**What the exercise asks**
Each entry needs to be retyped exactly.

**Exercise material**
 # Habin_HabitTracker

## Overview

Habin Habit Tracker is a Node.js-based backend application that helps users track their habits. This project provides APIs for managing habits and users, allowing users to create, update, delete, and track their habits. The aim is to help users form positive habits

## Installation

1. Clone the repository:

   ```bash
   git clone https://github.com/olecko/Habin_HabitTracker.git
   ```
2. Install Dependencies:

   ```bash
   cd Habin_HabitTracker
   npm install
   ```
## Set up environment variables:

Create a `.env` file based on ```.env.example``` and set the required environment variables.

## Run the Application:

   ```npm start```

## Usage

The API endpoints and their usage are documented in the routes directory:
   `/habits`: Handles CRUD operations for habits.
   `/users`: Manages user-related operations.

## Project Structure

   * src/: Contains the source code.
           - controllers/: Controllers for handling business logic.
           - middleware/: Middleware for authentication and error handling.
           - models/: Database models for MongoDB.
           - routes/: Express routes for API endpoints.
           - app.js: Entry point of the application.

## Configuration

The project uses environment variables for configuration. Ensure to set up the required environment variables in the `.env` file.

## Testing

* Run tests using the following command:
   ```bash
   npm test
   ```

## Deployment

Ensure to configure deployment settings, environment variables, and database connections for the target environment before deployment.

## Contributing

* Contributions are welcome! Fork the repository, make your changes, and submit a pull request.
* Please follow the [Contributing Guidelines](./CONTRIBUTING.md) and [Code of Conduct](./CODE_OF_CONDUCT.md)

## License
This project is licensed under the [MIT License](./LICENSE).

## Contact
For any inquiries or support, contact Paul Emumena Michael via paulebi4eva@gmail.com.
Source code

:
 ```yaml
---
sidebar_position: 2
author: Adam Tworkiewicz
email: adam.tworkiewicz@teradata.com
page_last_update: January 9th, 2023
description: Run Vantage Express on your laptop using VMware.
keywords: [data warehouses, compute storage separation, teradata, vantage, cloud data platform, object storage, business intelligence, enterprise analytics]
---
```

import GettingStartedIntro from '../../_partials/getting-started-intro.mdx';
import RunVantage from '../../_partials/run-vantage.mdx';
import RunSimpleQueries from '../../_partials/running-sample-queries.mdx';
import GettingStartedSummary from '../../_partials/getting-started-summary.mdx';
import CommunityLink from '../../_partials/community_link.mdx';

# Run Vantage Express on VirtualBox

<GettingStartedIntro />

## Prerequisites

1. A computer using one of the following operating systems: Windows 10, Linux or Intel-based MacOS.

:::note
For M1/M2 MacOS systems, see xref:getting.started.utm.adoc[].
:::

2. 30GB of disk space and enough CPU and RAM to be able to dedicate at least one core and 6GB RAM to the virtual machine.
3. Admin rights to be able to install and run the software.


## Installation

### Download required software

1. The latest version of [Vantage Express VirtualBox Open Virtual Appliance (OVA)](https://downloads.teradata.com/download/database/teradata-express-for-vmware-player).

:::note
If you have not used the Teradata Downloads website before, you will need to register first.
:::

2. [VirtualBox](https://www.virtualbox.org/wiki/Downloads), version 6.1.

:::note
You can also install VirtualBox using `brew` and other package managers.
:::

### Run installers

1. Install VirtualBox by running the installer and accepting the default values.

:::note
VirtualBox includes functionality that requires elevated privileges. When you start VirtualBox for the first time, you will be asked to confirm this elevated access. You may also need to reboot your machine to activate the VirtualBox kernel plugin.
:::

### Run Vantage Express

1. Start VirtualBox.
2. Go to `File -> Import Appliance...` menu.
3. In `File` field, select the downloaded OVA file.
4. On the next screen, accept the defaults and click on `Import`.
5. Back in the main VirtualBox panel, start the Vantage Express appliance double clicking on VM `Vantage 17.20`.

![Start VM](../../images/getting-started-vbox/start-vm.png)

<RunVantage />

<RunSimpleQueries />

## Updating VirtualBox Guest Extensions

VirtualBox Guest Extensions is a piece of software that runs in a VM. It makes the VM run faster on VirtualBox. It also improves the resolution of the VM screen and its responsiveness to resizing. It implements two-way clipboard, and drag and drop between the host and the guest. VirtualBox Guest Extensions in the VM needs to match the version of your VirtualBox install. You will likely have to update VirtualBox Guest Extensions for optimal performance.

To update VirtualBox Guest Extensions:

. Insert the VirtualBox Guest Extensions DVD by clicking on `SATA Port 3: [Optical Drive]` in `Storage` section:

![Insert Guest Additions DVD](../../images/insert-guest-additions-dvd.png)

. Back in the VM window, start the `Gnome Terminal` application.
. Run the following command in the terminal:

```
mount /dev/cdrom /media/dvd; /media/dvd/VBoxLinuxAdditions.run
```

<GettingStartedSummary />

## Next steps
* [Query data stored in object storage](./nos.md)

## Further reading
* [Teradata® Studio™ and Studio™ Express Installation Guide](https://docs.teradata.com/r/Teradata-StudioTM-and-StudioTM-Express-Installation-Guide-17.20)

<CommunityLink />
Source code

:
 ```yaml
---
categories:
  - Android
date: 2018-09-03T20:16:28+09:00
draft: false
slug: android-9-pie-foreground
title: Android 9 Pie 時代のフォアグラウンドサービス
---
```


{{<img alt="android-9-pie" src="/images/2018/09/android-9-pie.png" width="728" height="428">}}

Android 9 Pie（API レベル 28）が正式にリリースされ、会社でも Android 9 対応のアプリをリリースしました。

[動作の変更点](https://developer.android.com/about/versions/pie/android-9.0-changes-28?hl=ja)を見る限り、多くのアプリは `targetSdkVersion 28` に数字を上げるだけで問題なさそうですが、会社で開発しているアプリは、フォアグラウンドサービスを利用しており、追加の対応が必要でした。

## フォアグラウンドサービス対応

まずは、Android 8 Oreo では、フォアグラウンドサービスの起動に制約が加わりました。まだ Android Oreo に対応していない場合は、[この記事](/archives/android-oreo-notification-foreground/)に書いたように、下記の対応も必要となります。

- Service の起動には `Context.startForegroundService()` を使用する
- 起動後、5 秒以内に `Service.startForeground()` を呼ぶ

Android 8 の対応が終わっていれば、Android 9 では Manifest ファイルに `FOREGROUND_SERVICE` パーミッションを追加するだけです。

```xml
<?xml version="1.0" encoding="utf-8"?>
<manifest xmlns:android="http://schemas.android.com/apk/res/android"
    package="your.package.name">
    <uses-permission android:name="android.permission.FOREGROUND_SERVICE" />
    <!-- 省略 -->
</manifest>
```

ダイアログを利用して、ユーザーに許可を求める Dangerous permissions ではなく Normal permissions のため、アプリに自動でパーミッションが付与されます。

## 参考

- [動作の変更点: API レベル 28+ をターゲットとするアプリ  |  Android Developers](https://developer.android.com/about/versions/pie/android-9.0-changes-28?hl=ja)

**Answer to the problem**
 # Habin_HabitTracker

## Overview

Habin Habit Tracker is a Node.js-based backend application that helps users track their habits. This project provides APIs for managing habits and users, allowing users to create, update, delete, and track their habits. The aim is to help users form positive habits

## Installation

1. Clone the repository:

   ```bash
   git clone https://github.com/olecko/Habin_HabitTracker.git
   ```
2. Install Dependencies:

   ```bash
   cd Habin_HabitTracker
   npm install
   ```
## Set up environment variables:

Create a `.env` file based on ```.env.example``` and set the required environment variables.

## Run the Application:

   ```npm start```

## Usage

The API endpoints and their usage are documented in the routes directory:
   `/habits`: Handles CRUD operations for habits.
   `/users`: Manages user-related operations.

## Project Structure

   * src/: Contains the source code.
           - controllers/: Controllers for handling business logic.
           - middleware/: Middleware for authentication and error handling.
           - models/: Database models for MongoDB.
           - routes/: Express routes for API endpoints.
           - app.js: Entry point of the application.

## Configuration

The project uses environment variables for configuration. Ensure to set up the required environment variables in the `.env` file.

## Testing

* Run tests using the following command:
   ```bash
   npm test
   ```

## Deployment

Ensure to configure deployment settings, environment variables, and database connections for the target environment before deployment.

## Contributing

* Contributions are welcome! Fork the repository, make your changes, and submit a pull request.
* Please follow the [Contributing Guidelines](./CONTRIBUTING.md) and [Code of Conduct](./CODE_OF_CONDUCT.md)

## License
This project is licensed under the [MIT License](./LICENSE).

## Contact
For any inquiries or support, contact Paul Emumena Michael via paulebi4eva@gmail.com.
Source code

:
 ```yaml
---
sidebar_position: 2
author: Adam Tworkiewicz
email: adam.tworkiewicz@teradata.com
page_last_update: January 9th, 2023
description: Run Vantage Express on your laptop using VMware.
keywords: [data warehouses, compute storage separation, teradata, vantage, cloud data platform, object storage, business intelligence, enterprise analytics]
---
```

import GettingStartedIntro from '../../_partials/getting-started-intro.mdx';
import RunVantage from '../../_partials/run-vantage.mdx';
import RunSimpleQueries from '../../_partials/running-sample-queries.mdx';
import GettingStartedSummary from '../../_partials/getting-started-summary.mdx';
import CommunityLink from '../../_partials/community_link.mdx';

# Run Vantage Express on VirtualBox

<GettingStartedIntro />

## Prerequisites

1. A computer using one of the following operating systems: Windows 10, Linux or Intel-based MacOS.

:::note
For M1/M2 MacOS systems, see xref:getting.started.utm.adoc[].
:::

2. 30GB of disk space and enough CPU and RAM to be able to dedicate at least one core and 6GB RAM to the virtual machine.
3. Admin rights to be able to install and run the software.


## Installation

### Download required software

1. The latest version of [Vantage Express VirtualBox Open Virtual Appliance (OVA)](https://downloads.teradata.com/download/database/teradata-express-for-vmware-player).

:::note
If you have not used the Teradata Downloads website before, you will need to register first.
:::

2. [VirtualBox](https://www.virtualbox.org/wiki/Downloads), version 6.1.

:::note
You can also install VirtualBox using `brew` and other package managers.
:::

### Run installers

1. Install VirtualBox by running the installer and accepting the default values.

:::note
VirtualBox includes functionality that requires elevated privileges. When you start VirtualBox for the first time, you will be asked to confirm this elevated access. You may also need to reboot your machine to activate the VirtualBox kernel plugin.
:::

### Run Vantage Express

1. Start VirtualBox.
2. Go to `File -> Import Appliance...` menu.
3. In `File` field, select the downloaded OVA file.
4. On the next screen, accept the defaults and click on `Import`.
5. Back in the main VirtualBox panel, start the Vantage Express appliance double clicking on VM `Vantage 17.20`.

![Start VM](../../images/getting-started-vbox/start-vm.png)

<RunVantage />

<RunSimpleQueries />

## Updating VirtualBox Guest Extensions

VirtualBox Guest Extensions is a piece of software that runs in a VM. It makes the VM run faster on VirtualBox. It also improves the resolution of the VM screen and its responsiveness to resizing. It implements two-way clipboard, and drag and drop between the host and the guest. VirtualBox Guest Extensions in the VM needs to match the version of your VirtualBox install. You will likely have to update VirtualBox Guest Extensions for optimal performance.

To update VirtualBox Guest Extensions:

. Insert the VirtualBox Guest Extensions DVD by clicking on `SATA Port 3: [Optical Drive]` in `Storage` section:

![Insert Guest Additions DVD](../../images/insert-guest-additions-dvd.png)

. Back in the VM window, start the `Gnome Terminal` application.
. Run the following command in the terminal:

```
mount /dev/cdrom /media/dvd; /media/dvd/VBoxLinuxAdditions.run
```

<GettingStartedSummary />

## Next steps
* [Query data stored in object storage](./nos.md)

## Further reading
* [Teradata® Studio™ and Studio™ Express Installation Guide](https://docs.teradata.com/r/Teradata-StudioTM-and-StudioTM-Express-Installation-Guide-17.20)

<CommunityLink />
Source code

:
 ```yaml
---
categories:
  - Android
date: 2018-09-03T20:16:28+09:00
draft: false
slug: android-9-pie-foreground
title: Android 9 Pie 時代のフォアグラウンドサービス
---
```


{{<img alt="android-9-pie" src="/images/2018/09/android-9-pie.png" width="728" height="428">}}

Android 9 Pie（API レベル 28）が正式にリリースされ、会社でも Android 9 対応のアプリをリリースしました。

[動作の変更点](https://developer.android.com/about/versions/pie/android-9.0-changes-28?hl=ja)を見る限り、多くのアプリは `targetSdkVersion 28` に数字を上げるだけで問題なさそうですが、会社で開発しているアプリは、フォアグラウンドサービスを利用しており、追加の対応が必要でした。

## フォアグラウンドサービス対応

まずは、Android 8 Oreo では、フォアグラウンドサービスの起動に制約が加わりました。まだ Android Oreo に対応していない場合は、[この記事](/archives/android-oreo-notification-foreground/)に書いたように、下記の対応も必要となります。

- Service の起動には `Context.startForegroundService()` を使用する
- 起動後、5 秒以内に `Service.startForeground()` を呼ぶ

Android 8 の対応が終わっていれば、Android 9 では Manifest ファイルに `FOREGROUND_SERVICE` パーミッションを追加するだけです。

```xml
<?xml version="1.0" encoding="utf-8"?>
<manifest xmlns:android="http://schemas.android.com/apk/res/android"
    package="your.package.name">
    <uses-permission android:name="android.permission.FOREGROUND_SERVICE" />
    <!-- 省略 -->
</manifest>
```

ダイアログを利用して、ユーザーに許可を求める Dangerous permissions ではなく Normal permissions のため、アプリに自動でパーミッションが付与されます。

## 参考

- [動作の変更点: API レベル 28+ をターゲットとするアプリ  |  Android Developers](https://developer.android.com/about/versions/pie/android-9.0-changes-28?hl=ja)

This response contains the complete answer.